For years Google has directed most of its efforts to refining the search platform but these days Alphabet (GOOG, GOOGL) is increasingly focused on discovering new ways to unlock growth. The company is involved in a number of "moonshot" projects, ranging from self-driving cars to smart home technologies, with varying probabilities of success and commercial viability.
One such project, Google Fiber, has been in development for a few years now, and has shaken things up in the cable industry. With Google Fiber, Alphabet is attempting to create an ultra high-speed broadband network capable of taking on the national cable and telecom giants.
Alphabet just announced a deal to acquire Webpass, a provider of wireless high speed Internet, to bolster its Fiber business. There is still a lot of debate regarding Alphabet's true intentions for building Fiber, but we view the Webpass acquisition as evidence that Google is in broadband for the long-haul.
Fiber delivers broadband Internet and television at a connection speed of 1,000 megabits, allowing for quicker download times, less buffering, and higher streaming quality. It offers over 150 channels and thousands of movies and shows on demand. While it is currently available in only five US cities where infrastructure costs are relatively low, Google plans to expand into twenty in the near future.
Numerous analysts and commentators have questioned Alphabet's true motivations for creating Fiber. Many believe that Alphabet, frustrated with the lack of innovation occurring in the broadband oligopoly, chose to develop Fiber to force the larger players to improve their services. This in turn, would translate into faster Internet searches on Google, greater engagement on digital video platforms such as Alphabet's YouTube, and attract advertising dollars.
Analysts of this camp postulate that the competitive advantages of existing players would make it too difficult for Google to mount a serious challenge. In the worst-case scenario, Google would exit the industry, having achieved its goal of speeding up nationwide broadband networks.
Fiber has indeed disrupted the industry. It sold broadband to roughly 30% of the homes it had hooked up for service, and raked in $100 million last year. The likes of Verizon, AT&T, Comcast, and others have responded by introducing their own ultra-speed services.
Many would consider this "mission accomplished" for Google, but we believe the incentives are big enough for Google to stay in broadband for the long haul. There will always be demand for faster Internet, particularly as consumers shift away from television to digital media. And, broadband is one of those industries where outsiders with enough financial clout and technological expertise can break in and create new demand through innovation. Google has the potential to indirectly boost ad revenues on its own terms by speeding up Internet connectivity. Of course, there is still a lot of uncertainty surrounding Fiber's long-term prospects. Large entrenched competitors who operate at efficient scale can make it difficult for newcomers to reach critical mass, and price is an important factor for broadband customers. Fiber's lack of infrastructure does put it at a disadvantage, but the acquisition of Webpass, who offers wireless services, suggests Google is on track to alter this competitive dynamic.

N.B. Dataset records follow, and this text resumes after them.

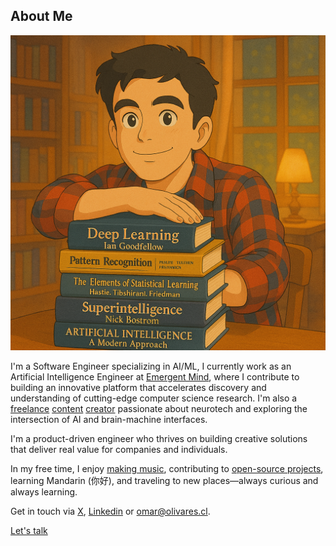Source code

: ## About Me

![](static/images/profile.png)

I'm a Software Engineer specializing in AI/ML, I currently work as an Artificial Intelligence Engineer at [Emergent Mind](https://www.emergentmind.com), where I contribute to building an innovative platform that accelerates discovery and understanding of cutting-edge computer science research. I'm also a [freelance](https://www.youtube.com/watch?v=_MIEZSgQYHE) [content](https://www.youtube.com/watch?v=kFlLzFuslfQ) [creator](https://www.youtube.com/watch?v=ISa10TrJK7w) passionate about neurotech and exploring the intersection of AI and brain-machine interfaces.

I'm a product-driven engineer who thrives on building creative solutions that deliver real value for companies and individuals.

In my free time, I enjoy [making music](https://open.spotify.com/artist/5e6x7QJXOGbkDEPpEOWm1w), contributing to [open-source projects](https://github.com/ofou), learning Mandarin (你好), and traveling to new places—always curious and always learning.

Get in touch via [X](https://twitter.com/omarnomad), [Linkedin](https://www.linkedin.com/in/ofou) or [omar@olivares.cl](mailto:omar@olivares.cl).

[Let's talk](https://calendar.app.google/kcbfemxAYBoNPXbS8)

According to Mark Bergen of recode.net, wireless would allow Google to "deliver broadband without having to build out or buy fiber networks… so its network can swell much more, much faster." Through wireless, Fiber could overcome the challenges posed by a lack of scale and compete more effectively.
Google Fiber is still a "moonshot" project whose long-term viability is far from a guarantee. But early signs indicate the potential for staying power, and the acquisition of Webpass suggests Google believes it can mount a sustainable challenge.